5. Take a Test Drive. As you investigate the market, you may walk into unexpected opportunities. When I was researching executive search, a headhunter who met with me was buried with a flurry of new assignments in the aftermath of a client merger. He saw I was well-connected in the tech industry and immediately engaged me to assist with candidate identification and screening. Because I had created capacity in my schedule (see #1, above) to explore second career options, this was a valuable foot in the door, the equivalent of a paid internship. Look for opportunities to try before you buy. Offer behind-the-scenes help, if appropriate.
That said, do not assume that you can immediately draw on your own network if you move far afield in a second career. You have a solid track record in Role A, but everyone will know you are new – and not yet proven – in Role B. Understand that even with your most beloved clients, you would have to displace someone who is already enthroned as the go-to expert in the space you are entering. Having a self-marketing plan to transition your brand and earning potential is important.
6. Get Smart with Social Media. No matter what you choose for a second career, you can assume that being adept with social media will be an important asset. Ignoring the potential could be a deal-breaker – or make you look like an old person. Not what is befitting of savvy Prime Women.
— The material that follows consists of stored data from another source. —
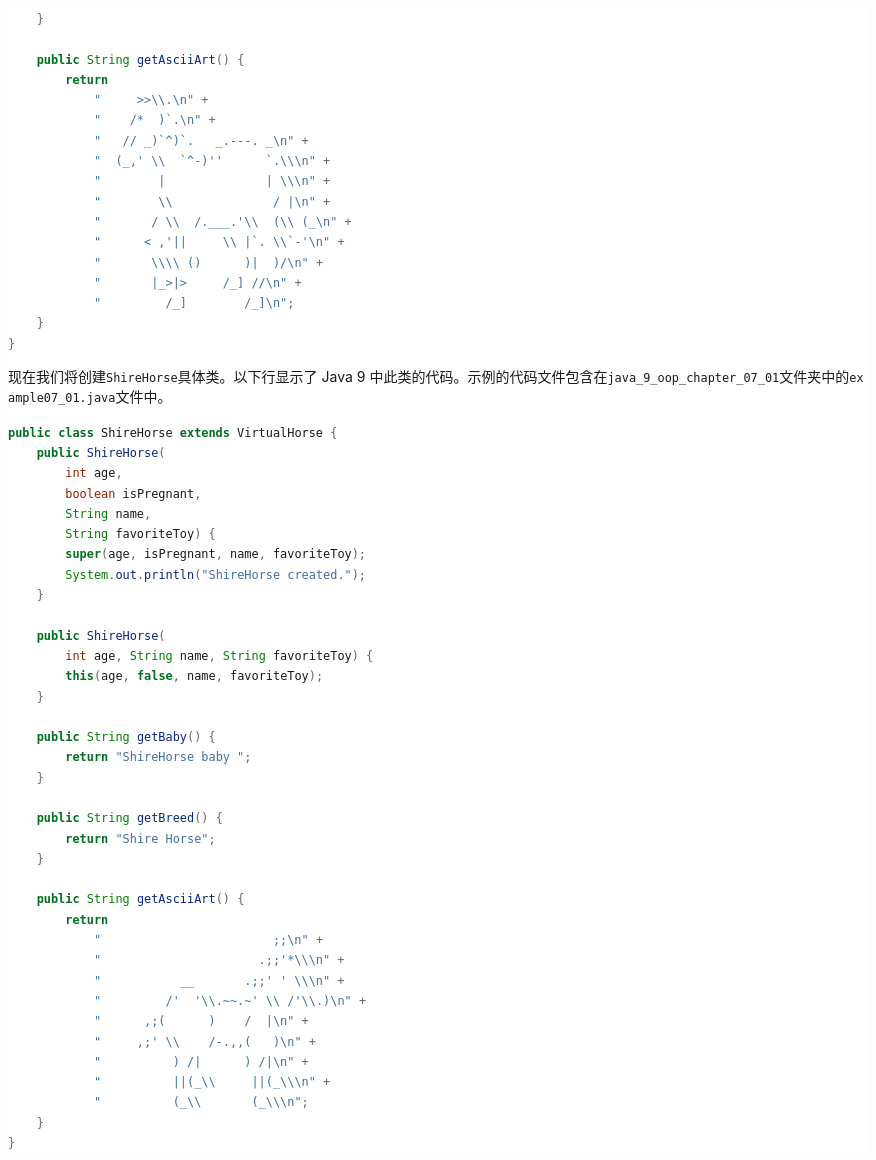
 ```java
    }

    public String getAsciiArt() {
        return
            "     >>\\.\n" +
            "    /*  )`.\n" + 
            "   // _)`^)`.   _.---. _\n" +
            "  (_,' \\  `^-)''      `.\\\n" +
            "        |              | \\\n" +
            "        \\              / |\n" +
            "       / \\  /.___.'\\  (\\ (_\n" +
            "      < ,'||     \\ |`. \\`-'\n" +
            "       \\\\ ()      )|  )/\n" +
            "       |_>|>     /_] //\n" +
            "         /_]        /_]\n";
    }
}
```

现在我们将创建`ShireHorse`具体类。以下行显示了 Java 9 中此类的代码。示例的代码文件包含在`java_9_oop_chapter_07_01`文件夹中的`example07_01.java`文件中。

```java
public class ShireHorse extends VirtualHorse {
    public ShireHorse(
        int age, 
        boolean isPregnant, 
        String name, 
        String favoriteToy) {
        super(age, isPregnant, name, favoriteToy);
        System.out.println("ShireHorse created.");
    }

    public ShireHorse(
        int age, String name, String favoriteToy) {
        this(age, false, name, favoriteToy);
    }

    public String getBaby() {
        return "ShireHorse baby ";
    }

    public String getBreed() {
        return "Shire Horse";
    }

    public String getAsciiArt() {
        return
            "                        ;;\n" + 
            "                      .;;'*\\\n" + 
            "           __       .;;' ' \\\n" +
            "         /'  '\\.~~.~' \\ /'\\.)\n" +
            "      ,;(      )    /  |\n" + 
            "     ,;' \\    /-.,,(   )\n" +
            "          ) /|      ) /|\n" +    
            "          ||(_\\     ||(_\\\n" +    
            "          (_\\       (_\\\n";
    }
}
```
Take a class, attend conferences, consider pursuing a digital media certification.
In any field, you will need to be multi-lingual as it relates to digital communication. If you are an in-person or telephone girl, you will have to adapt to the preferences of your clients and colleagues. Don’t be surprised if it is text-only. You have to go where the market is. Embracing constant change and new technology platforms will extend your relevance into a second career – and beyond!